Algunos vasos sanguíneos claramente rojos eran visibles en el video, y estos vasos ramificados hacían que el tumor pareciera hermoso, como una flor de amapola.
El bisturí láser cortó estos vasos sanguíneos uno por uno, luego los vasos rotos fueron tratados con la electrocoagulación bipolar, implementando hemostasia por electrocoagulación.
El placer visual que proporcionaba la cirugía parecía hacer que todos olvidaran que, sin el trastorno de coagulación, esta operación habría sido insuperable.
Si la parte inicial de la cirugía se trataba de mantener la hemostasia en un plano plano, ahora estos puntos hemostáticos se distribuían a través de una compleja sección transversal que encapsulaba el tumor.

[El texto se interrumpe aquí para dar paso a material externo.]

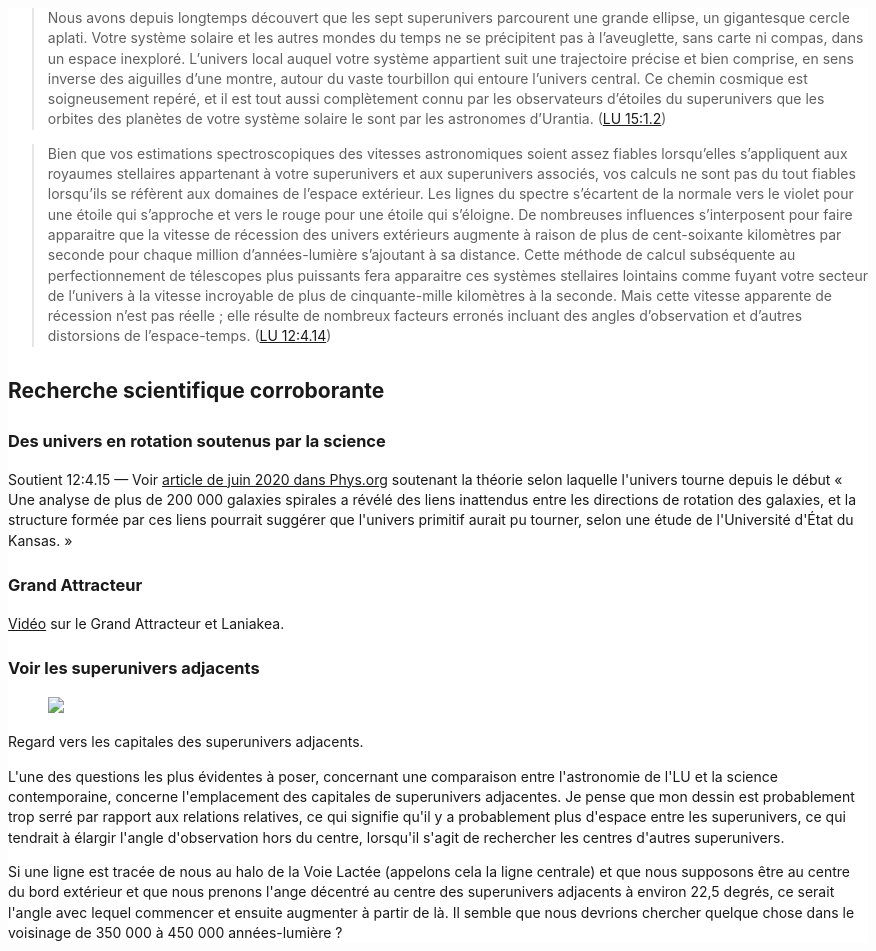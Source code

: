 > Nous avons depuis longtemps découvert que les sept superunivers parcourent une grande ellipse, un gigantesque cercle aplati. Votre système solaire et les autres mondes du temps ne se précipitent pas à l’aveuglette, sans carte ni compas, dans un espace inexploré. L’univers local auquel votre système appartient suit une trajectoire précise et bien comprise, en sens inverse des aiguilles d’une montre, autour du vaste tourbillon qui entoure l’univers central. Ce chemin cosmique est soigneusement repéré, et il est tout aussi complètement connu par les observateurs d’étoiles du superunivers que les orbites des planètes de votre système solaire le sont par les astronomes d’Urantia. ([LU 15:1.2](/fr/The_Urantia_Book/15#p1_2))

> Bien que vos estimations spectroscopiques des vitesses astronomiques soient assez fiables lorsqu’elles s’appliquent aux royaumes stellaires appartenant à votre superunivers et aux superunivers associés, vos calculs ne sont pas du tout fiables lorsqu’ils se réfèrent aux domaines de l’espace extérieur. Les lignes du spectre s’écartent de la normale vers le violet pour une étoile qui s’approche et vers le rouge pour une étoile qui s’éloigne. De nombreuses influences s’interposent pour faire apparaitre que la vitesse de récession des univers extérieurs augmente à raison de plus de cent-soixante kilomètres par seconde pour chaque million d’années-lumière s’ajoutant à sa distance. Cette méthode de calcul subséquente au perfectionnement de télescopes plus puissants fera apparaitre ces systèmes stellaires lointains comme fuyant votre secteur de l’univers à la vitesse incroyable de plus de cinquante-mille kilomètres à la seconde. Mais cette vitesse apparente de récession n’est pas réelle ; elle résulte de nombreux facteurs erronés incluant des angles d’observation et d’autres distorsions de l’espace-temps. ([LU 12:4.14](/fr/The_Urantia_Book/12#p4_14))

## Recherche scientifique corroborante

### Des univers en rotation soutenus par la science

Soutient 12:4.15 — Voir [article de juin 2020 dans Phys.org](https://phys.org/news/2020-06-patterns-spiral-galaxies-universe.html) soutenant la théorie selon laquelle l'univers tourne depuis le début « Une analyse de plus de 200 000 galaxies spirales a révélé des liens inattendus entre les directions de rotation des galaxies, et la structure formée par ces liens pourrait suggérer que l'univers primitif aurait pu tourner, selon une étude de l'Université d'État du Kansas. »

### Grand Attracteur

[Vidéo](https://bit.ly/4dztwGD) sur le Grand Attracteur et Laniakea.

### Voir les superunivers adjacents

<figure id="Figure_15" class="image urantiapedia image-style-align-right">
<img src="/image/article/Halbert_Katzen/Astronomy/AdjacentCapitals1.jpg">
</figure>

Regard vers les capitales des superunivers adjacents.

L'une des questions les plus évidentes à poser, concernant une comparaison entre l'astronomie de l'LU et la science contemporaine, concerne l'emplacement des capitales de superunivers adjacentes. Je pense que mon dessin est probablement trop serré par rapport aux relations relatives, ce qui signifie qu'il y a probablement plus d'espace entre les superunivers, ce qui tendrait à élargir l'angle d'observation hors du centre, lorsqu'il s'agit de rechercher les centres d'autres superunivers.

Si une ligne est tracée de nous au halo de la Voie Lactée (appelons cela la ligne centrale) et que nous supposons être au centre du bord extérieur et que nous prenons l'ange décentré au centre des superunivers adjacents à environ 22,5 degrés, ce serait l'angle avec lequel commencer et ensuite augmenter à partir de là. Il semble que nous devrions chercher quelque chose dans le voisinage de 350 000 à 450 000 années-lumière ?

Esta sección variaba en dos frentes, un lado siendo la superficie del tumor, y el otro siendo el bulbo raquídeo y el tejido de la médula espinal cervical que encapsulaba el tumor.
Estas secciones transversales eran como complejas colinas, cañones, incluso cuevas, haciendo la hemostasia cada vez más complicada.
Sin embargo, el Cirujano Jefe parecía imperturbable, como antes, dondequiera que pasaba la electrocoagulación bipolar, los puntos de sangrado desaparecían intensamente.
Todos los observadores estaban tensos. Cada momento de coagulación se sentía como si la electrocoagulación bipolar estuviera pinchando sus corazones.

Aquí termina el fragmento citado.